Psyllids are tiny winged insects that look like small cicadas. In fact both psyllids and cicadas are Hemipterans meaning that they are characterised by sucking mouthparts. Adult and nymph psyllids suck the sap of plants. The psyllid nymph extrudes a mix of wax and sugar-rich honeydew from which it constructs a shelter under which it hides from predators and parasites. This ‘house’ is called a lerp. Lerps provide a food source for a variety of birds such as pardalotes and bell miners and are also an indigenous food source.

Different species of psyllids build lerps of different structures and composition. The Sugar Psyllid (Glycaspis sp.) builds a conical sugar-rich lerp.  The Lace or Basket Psyllids (Cardiaspina sp.) builds a scallop-shaped lerp. A current infestation of them is causing the large-scale browning of eucalypt leaves in the district.

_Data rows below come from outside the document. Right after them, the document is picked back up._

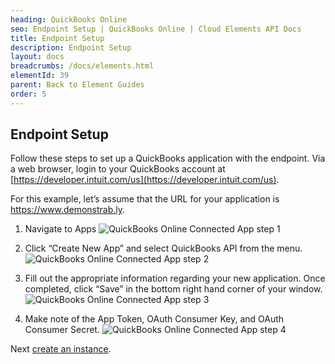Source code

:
 ```yaml
---
heading: QuickBooks Online
seo: Endpoint Setup | QuickBooks Online | Cloud Elements API Docs
title: Endpoint Setup
description: Endpoint Setup
layout: docs
breadcrumbs: /docs/elements.html
elementId: 39
parent: Back to Element Guides
order: 5
---
```


## Endpoint Setup

Follow these steps to set up a QuickBooks application with the endpoint. Via a web browser, login to your QuickBooks account at [https://developer.intuit.com/us](https://developer.intuit.com/us).

For this example, let’s assume that the URL for your application is https://www.demonstrab.ly.

1. Navigate to Apps
![QuickBooks Online Connected App step 1](http://cloud-elements.com/wp-content/uploads/2014/10/QB1.gif)

2. Click “Create New App” and select QuickBooks API from the menu.
![QuickBooks Online Connected App step 2](http://cloud-elements.com/wp-content/uploads/2014/10/QB2.gif)

3. Fill out the appropriate information regarding your new application.  Once completed, click “Save” in the bottom right hand corner of your window.
![QuickBooks Online Connected App step 3](http://cloud-elements.com/wp-content/uploads/2014/10/QB3.gif)

4. Make note of the App Token, OAuth Consumer Key, and OAuth Consumer Secret.
![QuickBooks Online Connected App step 4](http://cloud-elements.com/wp-content/uploads/2014/10/QB4.gif)

Next [create an instance](quickbooksonline-create-instance.html).
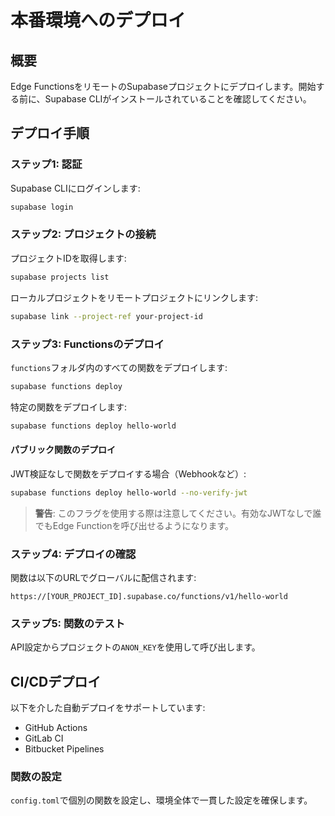 # 本番環境へのデプロイ

## 概要

Edge FunctionsをリモートのSupabaseプロジェクトにデプロイします。開始する前に、Supabase CLIがインストールされていることを確認してください。

## デプロイ手順

### ステップ1: 認証

Supabase CLIにログインします:

```bash
supabase login
```

### ステップ2: プロジェクトの接続

プロジェクトIDを取得します:

```bash
supabase projects list
```

ローカルプロジェクトをリモートプロジェクトにリンクします:

```bash
supabase link --project-ref your-project-id
```

### ステップ3: Functionsのデプロイ

`functions`フォルダ内のすべての関数をデプロイします:

```bash
supabase functions deploy
```

特定の関数をデプロイします:

```bash
supabase functions deploy hello-world
```

#### パブリック関数のデプロイ

JWT検証なしで関数をデプロイする場合（Webhookなど）:

```bash
supabase functions deploy hello-world --no-verify-jwt
```

> **警告**: このフラグを使用する際は注意してください。有効なJWTなしで誰でもEdge Functionを呼び出せるようになります。

### ステップ4: デプロイの確認

関数は以下のURLでグローバルに配信されます:

```
https://[YOUR_PROJECT_ID].supabase.co/functions/v1/hello-world
```

### ステップ5: 関数のテスト

API設定からプロジェクトの`ANON_KEY`を使用して呼び出します。

## CI/CDデプロイ

以下を介した自動デプロイをサポートしています:

- GitHub Actions
- GitLab CI
- Bitbucket Pipelines

### 関数の設定

`config.toml`で個別の関数を設定し、環境全体で一貫した設定を確保します。
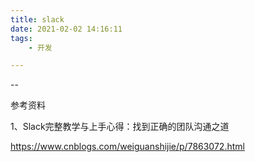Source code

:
 ```yaml
---
title: slack
date: 2021-02-02 14:16:11
tags:
	- 开发

---
```


--

参考资料

1、Slack完整教学与上手心得：找到正确的团队沟通之道

https://www.cnblogs.com/weiguanshijie/p/7863072.html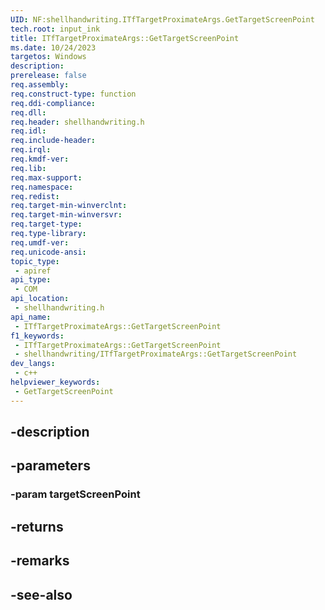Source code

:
 ```yaml
---
UID: NF:shellhandwriting.ITfTargetProximateArgs.GetTargetScreenPoint
tech.root: input_ink
title: ITfTargetProximateArgs::GetTargetScreenPoint
ms.date: 10/24/2023
targetos: Windows
description: 
prerelease: false
req.assembly: 
req.construct-type: function
req.ddi-compliance: 
req.dll: 
req.header: shellhandwriting.h
req.idl: 
req.include-header: 
req.irql: 
req.kmdf-ver: 
req.lib: 
req.max-support: 
req.namespace: 
req.redist: 
req.target-min-winverclnt: 
req.target-min-winversvr: 
req.target-type: 
req.type-library: 
req.umdf-ver: 
req.unicode-ansi: 
topic_type:
 - apiref
api_type:
 - COM
api_location:
 - shellhandwriting.h
api_name:
 - ITfTargetProximateArgs::GetTargetScreenPoint
f1_keywords:
 - ITfTargetProximateArgs::GetTargetScreenPoint
 - shellhandwriting/ITfTargetProximateArgs::GetTargetScreenPoint
dev_langs:
 - c++
helpviewer_keywords:
 - GetTargetScreenPoint
---
```


## -description

## -parameters

### -param targetScreenPoint

## -returns

## -remarks

## -see-also

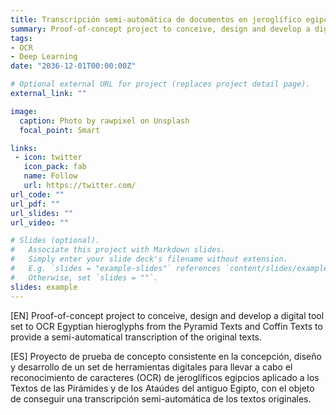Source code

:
 ```yaml
---
title: Transcripción semi-automática de documentos en jeroglífico egipcio
summary: Proof-of-concept project to conceive, design and develop a digital tool set to OCR Egyptian hieroglyphs from the Pyramid Texts and Coffin Texts to provide a semi-automatical transcription of the original texts. 
tags:
- OCR
- Deep Learning
date: "2036-12-01T00:00:00Z"

# Optional external URL for project (replaces project detail page).
external_link: ""

image:
  caption: Photo by rawpixel on Unsplash
  focal_point: Smart

links: 
 - icon: twitter
   icon_pack: fab
   name: Follow
   url: https://twitter.com/
url_code: ""
url_pdf: ""
url_slides: ""
url_video: ""

# Slides (optional).
#   Associate this project with Markdown slides.
#   Simply enter your slide deck's filename without extension.
#   E.g. `slides = "example-slides"` references `content/slides/example-slides.md`.
#   Otherwise, set `slides = ""`.
slides: example
---
```


[EN] Proof-of-concept project to conceive, design and develop a digital tool set to OCR Egyptian hieroglyphs from the Pyramid Texts and Coffin Texts to provide a semi-automatical transcription of the original texts. 

[ES] Proyecto de prueba de concepto consistente en la concepción, diseño y desarrollo de un set de herramientas digitales para llevar a cabo el reconocimiento de caracteres (OCR) de jeroglíficos egipcios aplicado a los Textos de las Pirámides y de los Ataúdes del antiguo Egipto, con el objeto de conseguir una transcripción semi-automática de los textos originales.
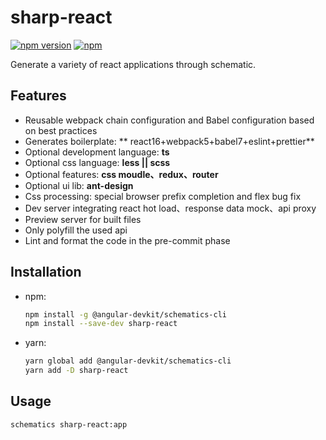 # sharp-react
[![npm version](https://badge.fury.io/js/sharp-react.svg)](https://badge.fury.io/js/sharp-react)
[![npm](https://img.shields.io/npm/dt/sharp-react.svg)](https://github.com/flyaway98/sharp-react)

Generate a variety of react applications through schematic.


## Features
- Reusable webpack chain configuration and Babel configuration based on best practices
- Generates boilerplate: ** react16+webpack5+babel7+eslint+prettier**
- Optional development language: **ts**
- Optional css language: **less || scss**
- Optional features: **css moudle、redux、router**
- Optional ui lib: **ant-design**
- Css processing: special browser prefix completion and flex bug fix
- Dev server integrating react hot load、response data mock、api proxy
- Preview server for built files
- Only polyfill the used api
- Lint and format the code in the pre-commit phase

## Installation
- npm:
  ```bash
  npm install -g @angular-devkit/schematics-cli
  npm install --save-dev sharp-react
  ```

- yarn:
  ```bash
  yarn global add @angular-devkit/schematics-cli
  yarn add -D sharp-react
  ```

## Usage

```bash
schematics sharp-react:app
```

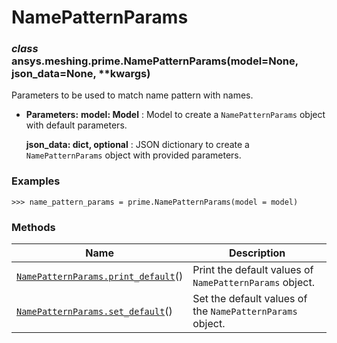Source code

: <!-- vale off -->

# NamePatternParams

<a id="ansys.meshing.prime.NamePatternParams"></a>

### *class* ansys.meshing.prime.NamePatternParams(model=None, json_data=None, \*\*kwargs)

Parameters to be used to match name pattern with names.

* **Parameters:**
  **model: Model**
  : Model to create a `NamePatternParams` object with default parameters.

  **json_data: dict, optional**
  : JSON dictionary to create a `NamePatternParams` object with provided parameters.

### Examples

```pycon
>>> name_pattern_params = prime.NamePatternParams(model = model)
```

<!-- !! processed by numpydoc !! -->

### Methods

| Name | Description |
|-----------------------------------------------------------------------------------------------------------------------------------------------------|-----------------------------------------------------------|
| [`NamePatternParams.print_default`](ansys.meshing.prime.NamePatternParams.print_default.md#ansys.meshing.prime.NamePatternParams.print_default)()   | Print the default values of `NamePatternParams` object.   |
| [`NamePatternParams.set_default`](ansys.meshing.prime.NamePatternParams.set_default.md#ansys.meshing.prime.NamePatternParams.set_default)()         | Set the default values of the `NamePatternParams` object. |
<!-- vale on -->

While on a bird survey with the Murrindindi Birdwatchers last weekend we found a grove of Red Box supporting a large population of White Clam Psyllids (Hyalinaspis sp.). If you look carefully in the photo above you can just make out the nymph underneath the lerp.   The White Clam Lerp presents as a white, flat structure and although there were many of them the trees and their leaves did not seem to be affected.

Peeling back the lerp revealed the psyllid nymph underneath (pictured right). It didn’t harm the nymph but there is a spot of house reconstruction needed!

One Comment leave one →
  1. Rosemary Simon permalink
    November 18, 2017 9:43 am

    Thank you so much for this information. I had no idea how lurps arrived to make my precious trees look as though they are going through early death throes. I will enjoy even more the sound of the pardalotes scraping at the leaves.